**Your task:**
Each record should be copied exactly into the answer, and no picture should go with it.

**Provided records:**

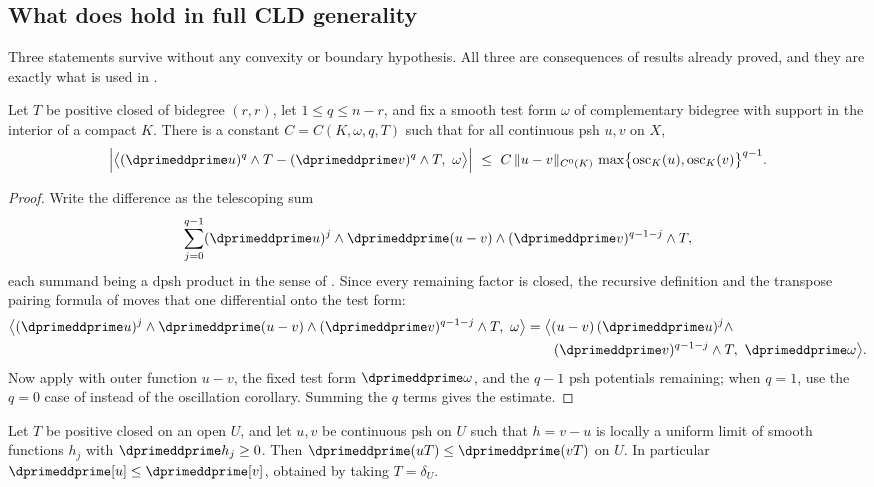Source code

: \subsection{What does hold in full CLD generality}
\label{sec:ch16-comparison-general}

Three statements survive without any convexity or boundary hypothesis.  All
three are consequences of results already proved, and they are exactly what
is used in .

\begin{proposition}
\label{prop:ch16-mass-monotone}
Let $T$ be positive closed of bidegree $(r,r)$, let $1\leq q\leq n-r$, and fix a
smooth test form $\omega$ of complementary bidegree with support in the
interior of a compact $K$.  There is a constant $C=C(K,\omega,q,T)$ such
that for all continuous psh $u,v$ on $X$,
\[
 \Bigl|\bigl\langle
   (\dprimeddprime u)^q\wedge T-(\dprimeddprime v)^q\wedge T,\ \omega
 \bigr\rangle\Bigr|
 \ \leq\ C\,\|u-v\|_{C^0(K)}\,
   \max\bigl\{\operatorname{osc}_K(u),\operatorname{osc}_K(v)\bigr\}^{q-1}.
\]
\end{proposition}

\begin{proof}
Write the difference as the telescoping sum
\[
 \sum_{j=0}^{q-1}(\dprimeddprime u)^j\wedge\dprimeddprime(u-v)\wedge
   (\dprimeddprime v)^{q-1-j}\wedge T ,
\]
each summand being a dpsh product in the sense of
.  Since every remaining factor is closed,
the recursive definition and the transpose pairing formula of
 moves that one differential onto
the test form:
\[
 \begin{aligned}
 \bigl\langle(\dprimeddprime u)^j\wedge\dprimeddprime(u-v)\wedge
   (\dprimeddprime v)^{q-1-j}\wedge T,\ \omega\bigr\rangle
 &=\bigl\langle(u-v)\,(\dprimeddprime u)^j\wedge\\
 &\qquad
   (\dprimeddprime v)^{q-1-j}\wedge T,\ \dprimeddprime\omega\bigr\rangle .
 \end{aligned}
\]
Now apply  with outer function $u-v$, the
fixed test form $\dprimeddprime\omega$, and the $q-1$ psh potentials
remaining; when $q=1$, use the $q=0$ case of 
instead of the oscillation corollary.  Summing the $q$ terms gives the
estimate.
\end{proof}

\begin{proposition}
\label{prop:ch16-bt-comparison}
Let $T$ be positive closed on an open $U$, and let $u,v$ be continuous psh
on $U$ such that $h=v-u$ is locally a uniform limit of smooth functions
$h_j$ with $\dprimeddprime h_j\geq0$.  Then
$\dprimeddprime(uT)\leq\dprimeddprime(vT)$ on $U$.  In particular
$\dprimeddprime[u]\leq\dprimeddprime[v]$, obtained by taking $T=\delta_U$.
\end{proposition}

**Result:**
Source code

: \subsection{What does hold in full CLD generality}
\label{sec:ch16-comparison-general}

Three statements survive without any convexity or boundary hypothesis.  All
three are consequences of results already proved, and they are exactly what
is used in .

\begin{proposition}
\label{prop:ch16-mass-monotone}
Let $T$ be positive closed of bidegree $(r,r)$, let $1\leq q\leq n-r$, and fix a
smooth test form $\omega$ of complementary bidegree with support in the
interior of a compact $K$.  There is a constant $C=C(K,\omega,q,T)$ such
that for all continuous psh $u,v$ on $X$,
\[
 \Bigl|\bigl\langle
   (\dprimeddprime u)^q\wedge T-(\dprimeddprime v)^q\wedge T,\ \omega
 \bigr\rangle\Bigr|
 \ \leq\ C\,\|u-v\|_{C^0(K)}\,
   \max\bigl\{\operatorname{osc}_K(u),\operatorname{osc}_K(v)\bigr\}^{q-1}.
\]
\end{proposition}

\begin{proof}
Write the difference as the telescoping sum
\[
 \sum_{j=0}^{q-1}(\dprimeddprime u)^j\wedge\dprimeddprime(u-v)\wedge
   (\dprimeddprime v)^{q-1-j}\wedge T ,
\]
each summand being a dpsh product in the sense of
.  Since every remaining factor is closed,
the recursive definition and the transpose pairing formula of
 moves that one differential onto
the test form:
\[
 \begin{aligned}
 \bigl\langle(\dprimeddprime u)^j\wedge\dprimeddprime(u-v)\wedge
   (\dprimeddprime v)^{q-1-j}\wedge T,\ \omega\bigr\rangle
 &=\bigl\langle(u-v)\,(\dprimeddprime u)^j\wedge\\
 &\qquad
   (\dprimeddprime v)^{q-1-j}\wedge T,\ \dprimeddprime\omega\bigr\rangle .
 \end{aligned}
\]
Now apply  with outer function $u-v$, the
fixed test form $\dprimeddprime\omega$, and the $q-1$ psh potentials
remaining; when $q=1$, use the $q=0$ case of 
instead of the oscillation corollary.  Summing the $q$ terms gives the
estimate.
\end{proof}

\begin{proposition}
\label{prop:ch16-bt-comparison}
Let $T$ be positive closed on an open $U$, and let $u,v$ be continuous psh
on $U$ such that $h=v-u$ is locally a uniform limit of smooth functions
$h_j$ with $\dprimeddprime h_j\geq0$.  Then
$\dprimeddprime(uT)\leq\dprimeddprime(vT)$ on $U$.  In particular
$\dprimeddprime[u]\leq\dprimeddprime[v]$, obtained by taking $T=\delta_U$.
\end{proposition}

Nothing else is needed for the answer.